Every line below needs to be reproduced exactly.

SOURCE DATA START

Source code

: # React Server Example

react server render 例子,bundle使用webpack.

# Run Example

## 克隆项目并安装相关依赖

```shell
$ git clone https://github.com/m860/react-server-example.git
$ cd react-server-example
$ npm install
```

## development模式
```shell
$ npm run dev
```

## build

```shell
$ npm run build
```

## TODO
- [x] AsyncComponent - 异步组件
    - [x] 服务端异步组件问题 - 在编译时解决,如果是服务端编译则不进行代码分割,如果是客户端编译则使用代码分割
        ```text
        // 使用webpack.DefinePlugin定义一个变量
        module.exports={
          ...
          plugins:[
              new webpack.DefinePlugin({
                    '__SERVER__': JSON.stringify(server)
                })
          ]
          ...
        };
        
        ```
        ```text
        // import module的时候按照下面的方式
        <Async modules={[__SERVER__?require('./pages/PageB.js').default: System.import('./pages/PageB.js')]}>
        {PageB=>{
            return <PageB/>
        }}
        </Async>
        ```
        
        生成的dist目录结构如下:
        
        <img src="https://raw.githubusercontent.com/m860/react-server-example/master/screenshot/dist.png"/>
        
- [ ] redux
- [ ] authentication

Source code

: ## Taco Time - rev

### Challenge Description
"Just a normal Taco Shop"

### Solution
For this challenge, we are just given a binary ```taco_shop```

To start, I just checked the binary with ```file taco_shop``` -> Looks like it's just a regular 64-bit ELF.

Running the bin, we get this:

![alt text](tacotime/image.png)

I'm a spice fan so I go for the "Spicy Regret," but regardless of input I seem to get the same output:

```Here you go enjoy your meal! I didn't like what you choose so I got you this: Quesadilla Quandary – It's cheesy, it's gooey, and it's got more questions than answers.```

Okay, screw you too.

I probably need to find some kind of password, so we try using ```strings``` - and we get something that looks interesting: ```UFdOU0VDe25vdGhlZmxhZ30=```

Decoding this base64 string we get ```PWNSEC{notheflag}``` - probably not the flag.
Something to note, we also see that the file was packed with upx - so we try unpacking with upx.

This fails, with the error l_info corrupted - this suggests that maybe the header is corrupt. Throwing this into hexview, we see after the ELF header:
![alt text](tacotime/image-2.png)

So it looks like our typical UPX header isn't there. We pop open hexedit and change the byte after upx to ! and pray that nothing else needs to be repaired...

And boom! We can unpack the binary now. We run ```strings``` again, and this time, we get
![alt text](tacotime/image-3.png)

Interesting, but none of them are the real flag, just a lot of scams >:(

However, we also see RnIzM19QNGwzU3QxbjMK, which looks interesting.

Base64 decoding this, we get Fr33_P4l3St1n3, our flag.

SOURCE DATA END

◆ SOLUTION BELOW ◆
Source code

: # React Server Example

react server render 例子,bundle使用webpack.

# Run Example

## 克隆项目并安装相关依赖

```shell
$ git clone https://github.com/m860/react-server-example.git
$ cd react-server-example
$ npm install
```

## development模式
```shell
$ npm run dev
```

## build

```shell
$ npm run build
```

## TODO
- [x] AsyncComponent - 异步组件
    - [x] 服务端异步组件问题 - 在编译时解决,如果是服务端编译则不进行代码分割,如果是客户端编译则使用代码分割
        ```text
        // 使用webpack.DefinePlugin定义一个变量
        module.exports={
          ...
          plugins:[
              new webpack.DefinePlugin({
                    '__SERVER__': JSON.stringify(server)
                })
          ]
          ...
        };
        
        ```
        ```text
        // import module的时候按照下面的方式
        <Async modules={[__SERVER__?require('./pages/PageB.js').default: System.import('./pages/PageB.js')]}>
        {PageB=>{
            return <PageB/>
        }}
        </Async>
        ```
        
        生成的dist目录结构如下:
        
        <img src="https://raw.githubusercontent.com/m860/react-server-example/master/screenshot/dist.png"/>
        
- [ ] redux
- [ ] authentication

Source code

: ## Taco Time - rev

### Challenge Description
"Just a normal Taco Shop"

### Solution
For this challenge, we are just given a binary ```taco_shop```

To start, I just checked the binary with ```file taco_shop``` -> Looks like it's just a regular 64-bit ELF.

Running the bin, we get this:

![alt text](tacotime/image.png)

I'm a spice fan so I go for the "Spicy Regret," but regardless of input I seem to get the same output:

```Here you go enjoy your meal! I didn't like what you choose so I got you this: Quesadilla Quandary – It's cheesy, it's gooey, and it's got more questions than answers.```

Okay, screw you too.

I probably need to find some kind of password, so we try using ```strings``` - and we get something that looks interesting: ```UFdOU0VDe25vdGhlZmxhZ30=```

Decoding this base64 string we get ```PWNSEC{notheflag}``` - probably not the flag.
Something to note, we also see that the file was packed with upx - so we try unpacking with upx.

This fails, with the error l_info corrupted - this suggests that maybe the header is corrupt. Throwing this into hexview, we see after the ELF header:
![alt text](tacotime/image-2.png)

So it looks like our typical UPX header isn't there. We pop open hexedit and change the byte after upx to ! and pray that nothing else needs to be repaired...

And boom! We can unpack the binary now. We run ```strings``` again, and this time, we get
![alt text](tacotime/image-3.png)

Interesting, but none of them are the real flag, just a lot of scams >:(

However, we also see RnIzM19QNGwzU3QxbjMK, which looks interesting.

Base64 decoding this, we get Fr33_P4l3St1n3, our flag.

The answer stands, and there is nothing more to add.